Je veux ici rendre hommage à Raphaël Lemkim, juriste juif polonais du début du XXe siècle. Partant du procès du jeune Soghamon Tehlirian, qui venait d'assassiner l'ancien ministre de l'intérieur Taalat Pacha, responsable de la déportation et de la mort de milliers d'Arméniens, il a, pierre à pierre, consacré vingt ans de sa vie à édifier une théorie : pourquoi un État, qui tue des millions de personnes, comme l'État turc les Arméniens, ne serait-il pas puni dès lors qu'un homme est puni lorsqu'il tue un autre homme ? Le massacre des Arméniens, la famine d'Holodomor organisée contre les Ukrainiens, le massacre de Simele en Irak, d'Assyriens en Irak en 1933 le confortèrent dans sa conviction. Il aura ainsi fait prendre conscience que les très grands crimes de masse interpellaient l'humanité dans son ensemble et appelaient une politique internationale de prévention et de répression. Dans son livre paru en 1943, L'Europe occupée par les puissances de l'axe, il dénonçait la mise en place d'une organisation pour mettre à mort une population entière, et c'est lui qui créa le mot « génocide ».

Le 11 décembre 1945, Le Monde annonçait que ce mot et la réalité qu'il décrit disparaitraient bientôt : n'avons-nous donc rien appris ?

La communauté internationale a perdu toute crédibilité face aux crimes quotidiens en Irak et en Syrie. Lisez donc le projet de convention sur les génocides rédigé par Raphaël Lemkim, il visait aussi la disparition de cultures. C'est justement l'objet de la convention d'Abu Dhabi sur la protection des patrimoines menacés.
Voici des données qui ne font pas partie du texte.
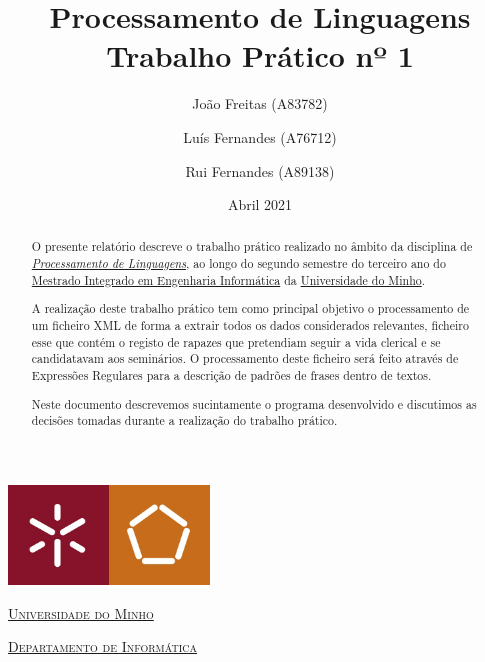 \documentclass[a4paper, 11pt]{article}
\title{Processamento de Linguagens \\  \Large Trabalho Prático nº 1}
\author{João Freitas (A83782) \and Luís Fernandes (A76712) \and Rui Fernandes (A89138)}
\date{Abril 2021}
\begin{document}
\begin{titlepage}
    \begin{center}
        \begin{minipage}{0.75\linewidth}
            \centering
            \includegraphics[width=0.4\textwidth]{img/um_eeng.jpg}\par\vspace{1cm}
            \vspace{1.5cm}
            \href{https://www.uminho.pt/PT}{\scshape\LARGE Universidade do Minho} \par
            \vspace{1cm}
            \href{https://www.di.uminho.pt/}{\scshape\Large Departamento de Informática} \par
            \vspace{1.5cm}
            \maketitle
        \end{minipage}
    \end{center}
    \vspace{2cm}
    \thispagestyle{empty}
    \clearpage
\end{titlepage}


\begin{abstract}  
O presente relatório descreve o trabalho prático realizado no âmbito da disciplina de
\href{https://miei.di.uminho.pt/plano_estudos.html#processamento_de_linguagens}
{\emph{Processamento de Linguagens}}, ao longo do segundo semestre do terceiro ano do
\href{http://miei.di.uminho.pt}{Mestrado Integrado em Engenharia Informática} da
\href{https://www.uminho.pt}{Universidade do Minho}.

A realização deste trabalho prático tem como principal objetivo o processamento de um ficheiro XML
de forma a extrair todos os dados considerados relevantes, ficheiro esse que contém o registo de
rapazes que pretendiam seguir a vida clerical e se candidatavam aos seminários. O processamento deste
ficheiro será feito através de Expressões Regulares para a descrição de padrões de frases dentro de
textos.

Neste documento descrevemos sucintamente o programa desenvolvido e discutimos as decisões tomadas
durante a realização do trabalho prático.
\end{abstract}
\end{document}
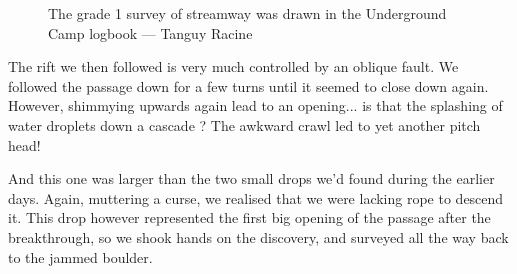 \begin{figure}[t!]
\checkoddpage \ifoddpage \forcerectofloat \else \forceversofloat \fi
\centering
{}
\caption{The grade 1 survey of \protect{} streamway was drawn in the Underground Camp logbook --- Tanguy Racine}
\label{Notebook pun too far}
\end{figure}

The rift we then followed is very much controlled by an oblique fault. We followed the passage down for a few turns until it seemed to close down again. However, shimmying upwards again lead to an opening... is that the splashing of water droplets down a cascade ? The awkward crawl led to yet another pitch head!

And this one was larger than the two small drops we'd found during the earlier days. Again, muttering a curse, we realised that we were lacking rope to descend it. This drop however represented the first big opening of the passage after the breakthrough, so we shook hands on the discovery, and surveyed all the way back to the jammed boulder.

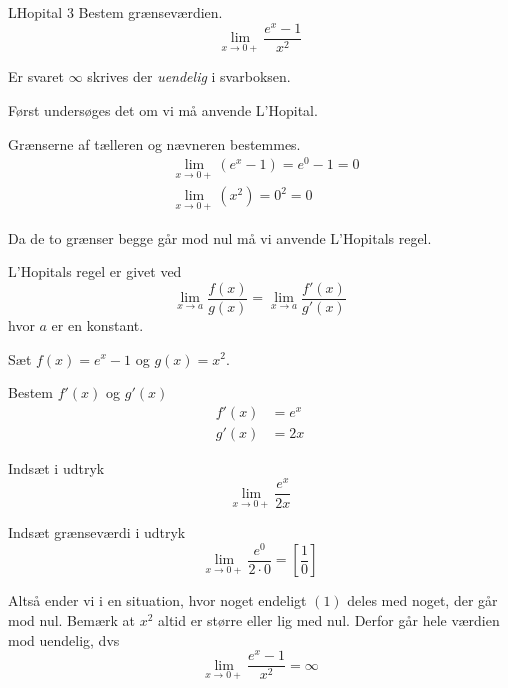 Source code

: \documentclass{article}
\begin{document}
\begin{exercise}{LHopital 3}
Bestem grænseværdien.
\[
\lim_{x \to 0+} \frac{e^x - 1}{x^2}
\] 

Er svaret $\infty$ skrives der \emph{uendelig} i svarboksen.


\hint
Først undersøges det om vi må anvende L'Hopital.

\hint
Grænserne af tælleren og nævneren bestemmes.
\begin{align*}
	&\lim_{x \to 0+} (e^x - 1) = e^0 - 1 = 0 \\
	&\lim_{x \to 0+} (x^2) = 0^2  = 0
\end{align*}

\hint
Da de to grænser begge går mod nul må vi  anvende L'Hopitals regel. 

\hint
L'Hopitals regel er givet ved
\[
\lim_{x \to a} \frac{f(x)}{g(x)} = \lim_{x \to a} \frac{f'(x)}{g'(x)} 
\]
hvor $a$ er en konstant.

\hint
Sæt $f(x) = e^x - 1$ og $g(x) = x^2$. 

\hint
Bestem $f'(x)$ og $g'(x)$
\begin{align*}
	f'(x) &= e^x \\
	g'(x) &= 2x
\end{align*}

\hint
Indsæt i udtryk 
\[
\lim_{x \to 0+} \frac{e^x}{2x} 
\]

\hint
Indsæt grænseværdi i udtryk
\[
\lim_{x \to 0+} \frac{e^0}{2 \cdot 0}  = \left[ \frac{1}{0}  \right] 
\]

\hint
Altså ender vi i en situation, hvor noget endeligt $(1)$ deles med noget, der går mod nul. Bemærk at $x^2$ altid er større eller lig med nul. Derfor går hele værdien mod uendelig, dvs
\[
\lim_{x \to 0+} \frac{e^x-1}{x^2} = \infty
\]
\end{exercise}
\end{document}

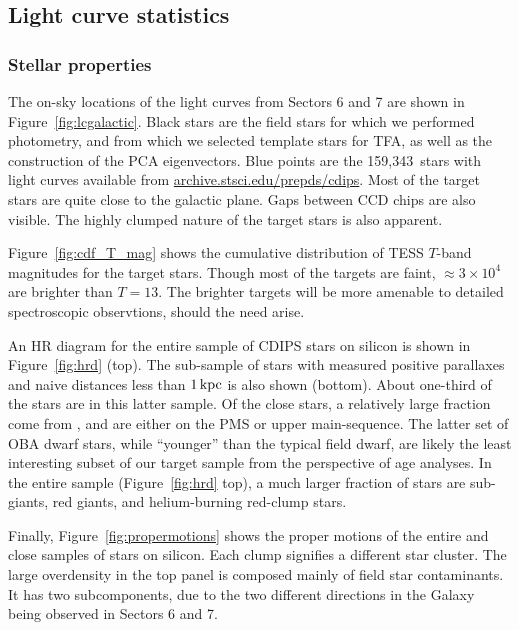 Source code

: \documentclass[12pt,twocolumn,tighten]{aastex62}
\newcommand{\numberlcs}{159{,}343\ } %
\newcommand{\stscilink}{\url{archive.stsci.edu/prepds/cdips}}
\begin{document}
\subsection{Light curve statistics}
\label{subsec:lcstatistics}

\subsubsection{Stellar properties}

The on-sky locations of the light curves from Sectors 6 and 7 are
shown in Figure~\ref{fig:lcgalactic}.  Black stars are the field stars
for which we performed photometry, and from which we selected template
stars for TFA, as well as the construction of the PCA eigenvectors.
Blue points are the \numberlcs stars with light curves available from
\stscilink.  Most of the target stars are quite close to the galactic
plane.  Gaps between CCD chips are also visible.  The highly clumped
nature of the target stars is also apparent.

Figure~\ref{fig:cdf_T_mag} shows the cumulative distribution of TESS
$T$-band magnitudes for the target stars.  Though most of the targets
are faint, $\approx3\times10^4$ are brighter than $T=13$. The brighter
targets will be more amenable to detailed spectroscopic observtions,
should the need arise.

An HR diagram for the entire sample of CDIPS stars on silicon is shown
in Figure~\ref{fig:hrd} (top).  The sub-sample of stars with measured
positive parallaxes and naive distances less than $1\,{\rm kpc}$ is
also shown (bottom).  About one-third of the stars are in this latter
sample.  Of the close stars, a relatively large fraction come from
\citet{zari_3d_2018}, and are either on the PMS or upper
main-sequence.  The latter set of OBA dwarf stars, while ``younger''
than the typical field dwarf, are likely the least interesting subset
of our target sample from the perspective of age analyses.  In the
entire sample (Figure~\ref{fig:hrd} top), a much larger fraction of
stars are sub-giants, red giants, and helium-burning red-clump stars.

Finally, Figure~\ref{fig:propermotions} shows the proper motions of
the entire and close samples of stars on silicon.  Each clump
signifies a different star cluster. The large overdensity in the top
panel is composed mainly of field star contaminants. It has two
subcomponents, due to the two different directions in the Galaxy being
observed in Sectors 6 and 7.
\end{document}
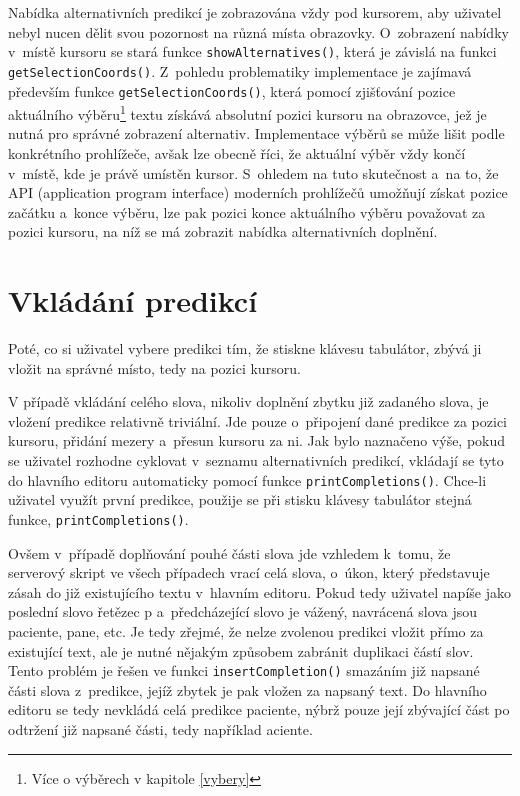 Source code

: \documentclass[a4paper,11pt,openany]{book} %
\newcommand\exmp{\textsf}
\begin{document}
Nabídka alternativních predikcí je zobrazována vždy pod kursorem, aby uživatel nebyl nucen dělit svou pozornost na různá místa obrazovky. O~zobrazení nabídky v~místě kursoru se stará funkce {\tt show\-Alternatives()}, která je závislá na funkci {\tt get\-Selection\-Coords()}. Z~pohledu problematiky implementace je zajímavá především funkce {\tt get\-Selection\-Coords()}, která pomocí zjišťování pozice aktuálního výběru\footnote{Více o výběrech v kapitole \ref{vybery}} textu získává absolutní pozici kursoru na obrazovce, jež je nutná pro správné zobrazení alternativ. Implementace výběrů se může lišit podle konkrétního prohlížeče, avšak lze obecně říci, že aktuální výběr vždy končí v~místě, kde je právě umístěn kursor. S~ohledem na tuto skutečnost a~na to, že API (application program interface) moderních prohlížečů umožňují získat pozice začátku a~konce výběru, lze pak pozici konce aktuálního výběru považovat za pozici kursoru, na níž se má zobrazit nabídka alternativních doplnění. 

\section{Vkládání predikcí}

Poté, co si uživatel vybere predikci tím, že stiskne klávesu tabulátor, zbývá ji vložit na správné místo, tedy na pozici kursoru.

V případě vkládání celého slova, nikoliv doplnění zbytku již zadaného slova, je vložení predikce relativně triviální. Jde pouze o~připojení dané predikce za pozici kursoru, přidání mezery a~přesun kursoru za ni. Jak bylo naznačeno výše, pokud se uživatel rozhodne cyklovat v~seznamu alternativních predikcí, vkládají se tyto do hlavního editoru automaticky pomocí funkce {\tt printCompletions()}. Chce-li uživatel využít první predikce, použije se při stisku klávesy tabulátor stejná funkce, {\tt printCompletions()}. 

Ovšem v~případě doplňování pouhé části slova jde vzhledem k~tomu, že serverový skript ve všech případech vrací celá slova, o~úkon, který představuje zásah do již existujícího textu v~hlavním editoru. Pokud tedy uživatel napíše jako poslední slovo řetězec \exmp{p} a~předcházející slovo je \exmp{vážený}, navrácená slova jsou \exmp{paciente}, \exmp{pane}, etc. Je tedy zřejmé, že nelze zvolenou predikci vložit přímo za existující text, ale je nutné nějakým způsobem zabránit duplikaci částí slov. Tento problém je řešen ve funkci {\tt insertCompletion()} smazáním již napsané části slova z~predikce, jejíž zbytek je pak vložen za napsaný text. Do hlavního editoru se tedy nevkládá celá predikce \exmp{paciente}, nýbrž pouze její zbývající část po odtržení již napsané části, tedy například \exmp{aciente}.
\end{document}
Petite fille de déporté, je veux rappeler ici une parole du Talmud : qui sauve une vie sauve l'humanité entière.

Voter cette proposition de résolution, à laquelle le groupe de l'UDI-UC souscrit pleinement, c'est nous rassembler autour de nos valeurs communes d'humanité ! (Applaudissements)
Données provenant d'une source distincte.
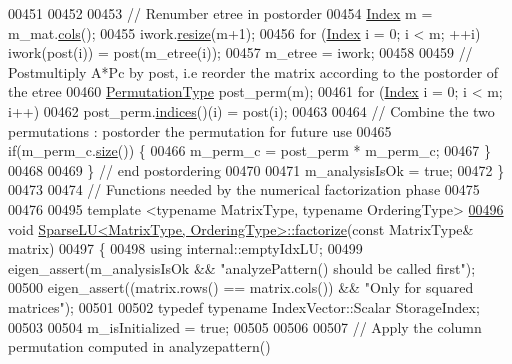 \begin{DoxyCode}
00451       
00452    
00453     \textcolor{comment}{// Renumber etree in postorder }
00454     \hyperlink{namespace_eigen_a62e77e0933482dafde8fe197d9a2cfde}{Index} m = m\_mat.\hyperlink{group___sparse_core___module_aa391750e3c530227e4a5c3c52e959975}{cols}(); 
00455     iwork.\hyperlink{class_eigen_1_1_plain_object_base_a99d9054ee2d5a40c6e00ded0265e9cea}{resize}(m+1);
00456     \textcolor{keywordflow}{for} (\hyperlink{namespace_eigen_a62e77e0933482dafde8fe197d9a2cfde}{Index} i = 0; i < m; ++i) iwork(post(i)) = post(m\_etree(i));
00457     m\_etree = iwork;
00458     
00459     \textcolor{comment}{// Postmultiply A*Pc by post, i.e reorder the matrix according to the postorder of the etree}
00460     \hyperlink{group___core___module}{PermutationType} post\_perm(m); 
00461     \textcolor{keywordflow}{for} (\hyperlink{namespace_eigen_a62e77e0933482dafde8fe197d9a2cfde}{Index} i = 0; i < m; i++) 
00462       post\_perm.\hyperlink{group___core___module_a2f1ab379207fcd1ceb33941e25cf50c2}{indices}()(i) = post(i); 
00463         
00464     \textcolor{comment}{// Combine the two permutations : postorder the permutation for future use}
00465     \textcolor{keywordflow}{if}(m\_perm\_c.\hyperlink{group___core___module_a2216f9ce7b453ac39c46ff0323daeac9}{size}()) \{
00466       m\_perm\_c = post\_perm * m\_perm\_c;
00467     \}
00468     
00469   \} \textcolor{comment}{// end postordering }
00470   
00471   m\_analysisIsOk = \textcolor{keyword}{true}; 
00472 \}
00473 
00474 \textcolor{comment}{// Functions needed by the numerical factorization phase}
00475 
00476 
00495 \textcolor{keyword}{template} <\textcolor{keyword}{typename} MatrixType, \textcolor{keyword}{typename} OrderingType>
\hyperlink{group___sparse_l_u___module_a39858b0e72f2659d596364e252b34cbc}{00496} \textcolor{keywordtype}{void} \hyperlink{group___sparse_l_u___module_a39858b0e72f2659d596364e252b34cbc}{SparseLU<MatrixType, OrderingType>::factorize}(\textcolor{keyword}{const} 
      MatrixType& matrix)
00497 \{
00498   \textcolor{keyword}{using} internal::emptyIdxLU;
00499   eigen\_assert(m\_analysisIsOk && \textcolor{stringliteral}{"analyzePattern() should be called first"}); 
00500   eigen\_assert((matrix.rows() == matrix.cols()) && \textcolor{stringliteral}{"Only for squared matrices"});
00501   
00502   \textcolor{keyword}{typedef} \textcolor{keyword}{typename} IndexVector::Scalar StorageIndex; 
00503   
00504   m\_isInitialized = \textcolor{keyword}{true};
00505   
00506   
00507   \textcolor{comment}{// Apply the column permutation computed in analyzepattern()}

\end{DoxyCode}
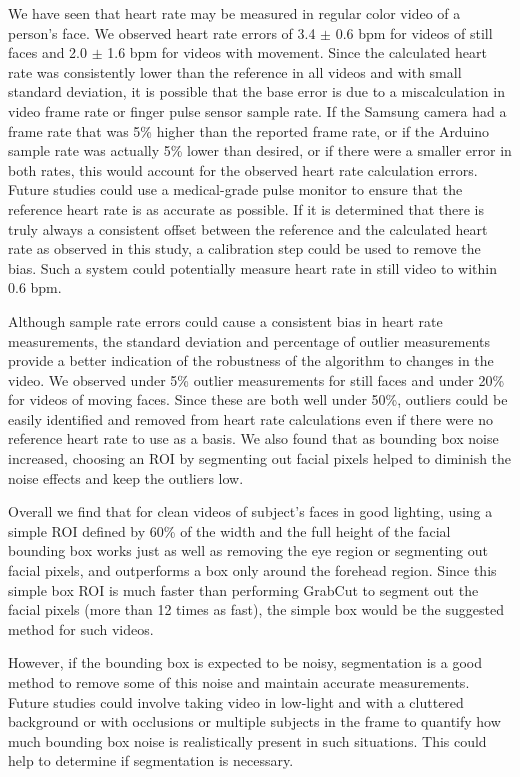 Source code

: \documentclass[10pt,twocolumn,letterpaper]{article}
\begin{document}
We have seen that heart rate may be measured in regular color video of a person's face. We observed heart rate errors of 3.4 $\pm$ 0.6 bpm for videos of still faces and 2.0 $\pm$ 1.6 bpm for videos with movement. Since the calculated heart rate was consistently lower than the reference in all videos and with small standard deviation, it is possible that the base error is due to a miscalculation in video frame rate or finger pulse sensor sample rate. If the Samsung camera had a frame rate that was 5\% higher than the reported frame rate, or if the Arduino sample rate was actually 5\% lower than desired, or if there were a smaller error in both rates, this would account for the observed heart rate calculation errors. Future studies could use a medical-grade pulse monitor to ensure that the reference heart rate is as accurate as possible. If it is determined that there is truly always a consistent offset between the reference and the calculated heart rate as observed in this study, a calibration step could be used to remove the bias. Such a system could potentially measure heart rate in still video to within 0.6 bpm. 

Although sample rate errors could cause a consistent bias in heart rate measurements, the standard deviation and percentage of outlier measurements provide a better indication of the robustness of the algorithm to changes in the video. We observed under 5\% outlier measurements for still faces and under 20\% for videos of moving faces. Since these are both well under 50\%, outliers could be easily identified and removed from heart rate calculations even if there were no reference heart rate to use as a basis. We also found that as bounding box noise increased, choosing an ROI by segmenting out facial pixels helped to diminish the noise effects and keep the outliers low.

Overall we find that for clean videos of subject's faces in good lighting, using a simple ROI defined by 60\% of the width and the full height of the facial bounding box works just as well as removing the eye region or segmenting out facial pixels, and outperforms a box only around the forehead region. Since this simple box ROI is much faster than performing GrabCut to segment out the facial pixels (more than 12 times as fast), the simple box would be the suggested method for such videos.

However, if the bounding box is expected to be noisy, segmentation is a good method to remove some of this noise and maintain accurate measurements. Future studies could involve taking video in low-light and with a cluttered background or with occlusions or multiple subjects in the frame to quantify how much bounding box noise is realistically present in such situations. This could help to determine if segmentation is necessary.
\end{document}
Mme Esther Benbassa . - La question de l'après-Daech est fondamentale. La réconciliation suppose de reconnaître et de punir les crimes perpétrés : les écologistes partagent sur ce point l'opinion du groupe de liaison, de réflexion, de vigilance et de solidarité avec les chrétiens et les minorités au Moyen Orient. Chaque jour, les minorités soumises à l'État islamique - yezidies, kurdes, chiites, et tous les musulmans qui ne veulent pas se rallier - sont battues, spoliées, soumises à la torture ou à la mort.

En terre d'islam, les minorités non musulmanes - chrétiens, juifs, zoraoastriens - étaient traditionnellement protégés par la dhimma. Cela n'en marquait pas moins une infériorité qui, si elle disparut en droit à l'ère des États-nations, n'en demeure pas moins réelle en fait.

À propos des crimes commis par l'État islamique, je préfère parler de massacres de masse jusqu'à ce qu'un tribunal ait jugé qu'il s'agit bien d'un génocide.

Il n'est fait aucune mention dans la proposition de résolution ou son exposé des motifs des autorités syriennes et de leurs alliés russes ; on ne peut pas faire l'impasse sur ce que subissent les civils d'Alep : 250 000 d'entre eux seraient menacés de mort, ainsi que le rapporte Brita Hagi Hassan, président du conseil des quartiers rebelles d'Alep. Tous les jeunes hommes de moins de 40 ans sont arrêtés dans les quartiers repris par le régime, qui pratique la politique de la terre brûlée.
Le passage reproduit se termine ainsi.